Dalam penuturannya, insiden ini terjadi tahun lalu. Sandi menuturkan kala itu setelah kejadian karena minimnya pertolongan, ketakutan pribadi, serta beberapa ancaman, maka korban memilih bungkam.
“Korban adalah mahasiswa S1 yang baru lulus SMA dan datang ke Rusia. Kejadian itu terjadi, ada proses ancaman, dia ditekan bahwa kasus ini tidak boleh keluar dari kotanya [menuntut ilmu], di Tomsk, Rusia,” kata Sandi saat dihubungi CNNIndonesia.com, Kamis (6/8).

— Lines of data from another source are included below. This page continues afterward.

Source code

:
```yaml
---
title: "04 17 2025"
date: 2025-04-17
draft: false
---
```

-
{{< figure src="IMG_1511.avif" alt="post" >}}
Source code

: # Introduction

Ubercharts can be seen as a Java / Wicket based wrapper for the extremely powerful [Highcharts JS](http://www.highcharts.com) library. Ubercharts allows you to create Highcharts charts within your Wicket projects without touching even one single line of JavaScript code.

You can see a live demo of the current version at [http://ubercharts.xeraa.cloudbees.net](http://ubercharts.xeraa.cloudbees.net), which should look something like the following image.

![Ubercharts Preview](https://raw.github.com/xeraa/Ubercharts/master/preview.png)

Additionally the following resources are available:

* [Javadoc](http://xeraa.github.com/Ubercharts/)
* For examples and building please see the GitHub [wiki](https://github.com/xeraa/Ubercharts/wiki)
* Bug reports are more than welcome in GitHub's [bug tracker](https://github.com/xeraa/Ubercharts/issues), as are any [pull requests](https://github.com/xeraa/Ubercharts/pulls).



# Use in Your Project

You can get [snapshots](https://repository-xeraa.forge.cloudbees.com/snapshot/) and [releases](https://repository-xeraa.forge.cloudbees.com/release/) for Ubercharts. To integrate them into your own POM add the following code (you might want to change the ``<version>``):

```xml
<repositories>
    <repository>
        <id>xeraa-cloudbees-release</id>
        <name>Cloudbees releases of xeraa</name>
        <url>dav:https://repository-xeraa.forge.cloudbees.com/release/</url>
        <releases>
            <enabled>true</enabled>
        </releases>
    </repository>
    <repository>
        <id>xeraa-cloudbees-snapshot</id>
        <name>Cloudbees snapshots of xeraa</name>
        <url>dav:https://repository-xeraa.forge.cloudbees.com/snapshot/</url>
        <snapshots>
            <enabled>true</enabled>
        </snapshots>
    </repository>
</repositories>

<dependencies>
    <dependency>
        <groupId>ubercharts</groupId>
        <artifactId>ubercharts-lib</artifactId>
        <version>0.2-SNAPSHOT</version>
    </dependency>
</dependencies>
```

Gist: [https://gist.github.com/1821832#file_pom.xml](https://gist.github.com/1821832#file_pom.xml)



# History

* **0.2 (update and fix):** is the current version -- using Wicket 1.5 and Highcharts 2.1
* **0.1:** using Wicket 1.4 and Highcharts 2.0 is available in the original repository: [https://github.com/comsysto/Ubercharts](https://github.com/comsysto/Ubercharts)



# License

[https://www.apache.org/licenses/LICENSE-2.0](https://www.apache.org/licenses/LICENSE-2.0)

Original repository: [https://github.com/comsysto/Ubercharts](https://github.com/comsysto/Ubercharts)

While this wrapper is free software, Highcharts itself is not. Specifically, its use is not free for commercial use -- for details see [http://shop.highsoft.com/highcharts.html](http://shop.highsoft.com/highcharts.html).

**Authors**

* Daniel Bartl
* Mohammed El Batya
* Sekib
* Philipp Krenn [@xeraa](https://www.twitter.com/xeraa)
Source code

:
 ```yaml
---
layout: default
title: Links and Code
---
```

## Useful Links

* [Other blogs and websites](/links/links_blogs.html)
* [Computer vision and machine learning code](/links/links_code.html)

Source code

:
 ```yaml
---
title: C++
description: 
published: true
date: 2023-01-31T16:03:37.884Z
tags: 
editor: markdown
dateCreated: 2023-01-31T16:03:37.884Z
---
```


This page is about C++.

Terakhir, dugaan pelecehan seksual terjadi di Sindikasi. Dugaan ini terungkap setelah akun anonim di Twitter bernama @DianRatti yang membeberkan ada korban perkosaan oleh anggota Sindikasi bernama Nadi Tirta Pradesha alias Esha pada Selasa lalu (21/7).
@DianRatti menyebut pihaknya telah mencoba menghubungi Ketua Sindikasi Ellena Ekarahendy, namun tidak mendapatkan respons yang sesuai harapan. Ia justru menilai Ellena melindungi Esha.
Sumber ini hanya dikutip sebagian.